Wall Street stocks lose steam as interest rate fears linger
Stocks on Wall Street fell the most in more than a month on a dismal reading of consumer borrowing and official warnings of both weak growth and a rise in interest rates.
Thomas Hoenig, president of the Kansas City Federal Reserve, said policy makers could raise the benchmark rate target from near zero toward 1% without hampering a US recovery.
Earlier, Fed chairman Ben Bernanke said the US economy appeared to have stabilised, although it was still hampered by high unemployment and a weak housing market.
On top of this, the Fed released data showing that consumer borrowing fell $US11.5 billion in February, a much bigger decline than Wall Street was expecting.
The Dow Jones Industrial Average plunged 72.47 points, its worst one-day decline since February 23, ending at 10,897.52, off 0.7%. It traded in the red for all of the session, though it nearly reached break-even following a well-bid auction of 10-year Treasury notes, which temporarily eased traders' recent fears of higher borrowing costs.
The Nasdaq Composite Index fell 0.2% to 2431.16 while the S&P 500 index shed 0.6% 1182.45, hit by selling in every sector.
European stocks edged lower as growing concern about Greece's ability to finance its debt and downbeat economic data undermined investor optimism.
Stocks in Athens dropped nearly 3%, with big banks leading the decline.
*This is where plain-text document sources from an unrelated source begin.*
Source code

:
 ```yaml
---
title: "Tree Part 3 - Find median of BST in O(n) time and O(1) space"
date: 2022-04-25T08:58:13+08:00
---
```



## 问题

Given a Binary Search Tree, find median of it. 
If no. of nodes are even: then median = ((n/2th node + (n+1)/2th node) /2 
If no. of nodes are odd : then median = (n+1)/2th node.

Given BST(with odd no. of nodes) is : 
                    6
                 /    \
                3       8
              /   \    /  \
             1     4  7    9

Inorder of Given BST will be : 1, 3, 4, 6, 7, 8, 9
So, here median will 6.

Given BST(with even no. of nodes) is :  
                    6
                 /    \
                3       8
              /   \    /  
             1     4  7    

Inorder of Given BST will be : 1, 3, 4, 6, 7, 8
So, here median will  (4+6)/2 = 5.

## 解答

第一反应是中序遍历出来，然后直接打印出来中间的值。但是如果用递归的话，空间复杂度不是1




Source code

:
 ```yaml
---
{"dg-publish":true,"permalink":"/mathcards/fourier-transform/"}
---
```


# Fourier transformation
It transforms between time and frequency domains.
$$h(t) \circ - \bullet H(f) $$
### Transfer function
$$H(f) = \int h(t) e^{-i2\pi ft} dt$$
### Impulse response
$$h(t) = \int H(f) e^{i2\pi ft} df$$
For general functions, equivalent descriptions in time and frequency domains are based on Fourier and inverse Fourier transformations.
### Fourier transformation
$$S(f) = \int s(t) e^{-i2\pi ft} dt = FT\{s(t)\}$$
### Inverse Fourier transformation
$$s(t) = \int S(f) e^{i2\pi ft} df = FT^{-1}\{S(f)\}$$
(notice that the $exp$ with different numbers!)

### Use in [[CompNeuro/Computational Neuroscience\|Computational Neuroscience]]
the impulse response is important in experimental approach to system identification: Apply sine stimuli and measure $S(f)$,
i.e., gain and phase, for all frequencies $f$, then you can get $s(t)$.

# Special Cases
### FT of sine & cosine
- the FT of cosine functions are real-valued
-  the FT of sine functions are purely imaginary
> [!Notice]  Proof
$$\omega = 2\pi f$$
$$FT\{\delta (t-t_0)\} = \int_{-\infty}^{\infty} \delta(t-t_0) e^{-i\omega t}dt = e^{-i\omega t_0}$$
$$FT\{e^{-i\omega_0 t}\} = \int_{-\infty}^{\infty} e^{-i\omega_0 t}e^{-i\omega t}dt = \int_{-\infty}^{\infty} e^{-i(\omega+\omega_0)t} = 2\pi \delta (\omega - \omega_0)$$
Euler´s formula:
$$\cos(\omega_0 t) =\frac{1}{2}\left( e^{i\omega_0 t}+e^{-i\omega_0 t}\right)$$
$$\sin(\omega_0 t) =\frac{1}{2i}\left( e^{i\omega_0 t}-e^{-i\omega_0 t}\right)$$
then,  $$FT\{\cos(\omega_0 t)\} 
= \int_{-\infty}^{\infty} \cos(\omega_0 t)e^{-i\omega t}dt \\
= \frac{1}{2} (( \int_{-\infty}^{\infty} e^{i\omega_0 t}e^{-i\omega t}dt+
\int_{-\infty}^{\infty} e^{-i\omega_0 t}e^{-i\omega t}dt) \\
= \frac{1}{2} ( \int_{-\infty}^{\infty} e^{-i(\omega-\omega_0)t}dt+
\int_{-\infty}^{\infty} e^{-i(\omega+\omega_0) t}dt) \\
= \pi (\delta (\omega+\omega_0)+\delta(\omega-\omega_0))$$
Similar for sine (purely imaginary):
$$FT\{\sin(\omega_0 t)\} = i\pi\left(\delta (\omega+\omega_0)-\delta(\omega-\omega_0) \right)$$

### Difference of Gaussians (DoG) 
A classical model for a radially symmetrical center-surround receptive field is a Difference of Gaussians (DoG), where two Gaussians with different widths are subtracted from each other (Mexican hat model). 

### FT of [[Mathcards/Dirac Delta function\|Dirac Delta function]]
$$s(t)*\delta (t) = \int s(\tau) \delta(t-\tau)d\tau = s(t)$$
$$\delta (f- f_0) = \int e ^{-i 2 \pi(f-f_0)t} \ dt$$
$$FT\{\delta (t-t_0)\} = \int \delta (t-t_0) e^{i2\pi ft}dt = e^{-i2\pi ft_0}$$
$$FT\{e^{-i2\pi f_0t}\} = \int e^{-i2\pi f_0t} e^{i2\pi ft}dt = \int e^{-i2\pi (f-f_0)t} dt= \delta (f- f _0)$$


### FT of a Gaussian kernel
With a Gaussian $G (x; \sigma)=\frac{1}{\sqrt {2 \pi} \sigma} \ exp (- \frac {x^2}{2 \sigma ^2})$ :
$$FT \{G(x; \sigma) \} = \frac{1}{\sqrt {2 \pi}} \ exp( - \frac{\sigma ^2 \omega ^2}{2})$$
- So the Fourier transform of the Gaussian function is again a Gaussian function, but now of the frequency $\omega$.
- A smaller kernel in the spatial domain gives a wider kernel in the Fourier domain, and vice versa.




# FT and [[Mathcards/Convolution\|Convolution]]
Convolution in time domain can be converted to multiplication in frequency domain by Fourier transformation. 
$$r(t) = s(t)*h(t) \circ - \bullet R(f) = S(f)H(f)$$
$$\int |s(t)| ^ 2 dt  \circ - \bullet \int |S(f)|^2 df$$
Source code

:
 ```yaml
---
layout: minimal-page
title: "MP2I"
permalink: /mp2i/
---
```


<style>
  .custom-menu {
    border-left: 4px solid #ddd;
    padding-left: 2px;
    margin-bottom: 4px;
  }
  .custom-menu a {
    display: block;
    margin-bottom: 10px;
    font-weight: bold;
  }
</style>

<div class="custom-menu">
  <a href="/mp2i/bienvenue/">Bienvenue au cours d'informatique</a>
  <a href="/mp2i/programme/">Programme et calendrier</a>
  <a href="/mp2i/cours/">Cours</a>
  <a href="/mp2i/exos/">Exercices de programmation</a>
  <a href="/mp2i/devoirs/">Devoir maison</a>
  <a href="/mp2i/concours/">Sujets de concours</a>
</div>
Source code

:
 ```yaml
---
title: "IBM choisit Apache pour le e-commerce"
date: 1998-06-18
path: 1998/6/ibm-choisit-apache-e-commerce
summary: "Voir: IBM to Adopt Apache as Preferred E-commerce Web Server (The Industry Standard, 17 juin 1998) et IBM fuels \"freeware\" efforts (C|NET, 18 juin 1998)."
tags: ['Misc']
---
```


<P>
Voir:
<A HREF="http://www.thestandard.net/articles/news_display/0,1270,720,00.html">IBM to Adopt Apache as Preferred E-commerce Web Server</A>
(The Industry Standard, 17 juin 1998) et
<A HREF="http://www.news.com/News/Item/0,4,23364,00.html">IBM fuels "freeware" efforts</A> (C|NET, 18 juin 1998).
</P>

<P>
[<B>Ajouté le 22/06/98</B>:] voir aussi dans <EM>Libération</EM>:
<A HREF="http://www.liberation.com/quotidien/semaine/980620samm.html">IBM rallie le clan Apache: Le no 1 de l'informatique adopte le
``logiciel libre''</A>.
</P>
The government has denied reports that it is trying to exclude the IMF from its rescue package, but it boosted fears the matter is not yet settled.
Latest economic data showed growth in the euro zone stalled in the fourth quarter of 2009, with output in seven of its 16 members falling.
In election-mode Britain, services data for March was weaker than anticipated.
On the corporate front, French carmaker Renault shares declined 1% after agreeing with its partner Nissan on a share swap deal with Germany’s Daimler, which lost 0.2%.
Daimler and the Renault-Nissan tandem have agreed to joint development of new small cars and light trucks as well as to share power trains.
In a €1.2 billion share exchange, Daimler will own 3.1% each of Renault and Nissan, while the two companies, which already own stakes in each other, will own a combined 3.1% of Daimler. The two sides estimate cost and revenue gains at €2 billion each over five years,
The Stoxx Europe 600 Index closed down 0.3% at 268.61. The UK's FTSE 100 Index fell 0.3% to 5762.06, France's CAC-40 lost 0.7% lower at 4026.97 and Germany's DAX lost 0.5% to 6222.41.
In Asia, resources shares rallied in Hong Kong, strength in the financial sector lifted stocks in Japan, but Chinese property developers fell on fear of further monetary tightening.
Japan's Nikkei Stock Average of 225 companies closed 0.1% higher at 11292.83, China's Shanghai Composite fell 0.3% to 3148.22 and Hong Kong's Hang Seng Index climbed 1.8% to 21928.77 in its first day of trading since last Thursday.
Australia's S&P/ASX 200 added 0.2% to 4960.91, Korea's Kospi Composite finished nearly flat at 1726.60, India's Sensex Index rose 0.2% to 17,970.02 and Singapore's Straits Times Index added 0.4% to 2988.10,
Commodities: Oil down, gold up
Oil futures dropped after the US government reported an unexpectedly large inventory increase.
Light, sweet crude for May delivery settled 96USc, or 1.1%, lower at $US85.88 a barrel in New York. Brent crude on the ICE futures exchange traded 56USc, or 0.7%, lower at $US85.59 a barrel.
Gold futures advanced, continuing their rally despite a stronger US dollar.
The most-active June contract was up $US17, or 1.5% at $US1153 an ounce in New York, while thinly traded April futures were up $US17.20, or 1.5%, at $US1152.30.
Currencies: Dollar up, euro down
The US dollar rose to a new 11-month high against the euro and gained on most major currencies.
The euro fell for a third day, changing hands at $US1.3364, down from $US1.3398 late on Tuesday. It touched $US1.3325 during the session, which would be the lowest on a closing basis since early May.
The British pound also lost further ground to $US1.5246, down from $US1.5276.
Against its Japanese counterpart, the dollar erased an early gain to trade at ¥93.62, down from ¥93.83.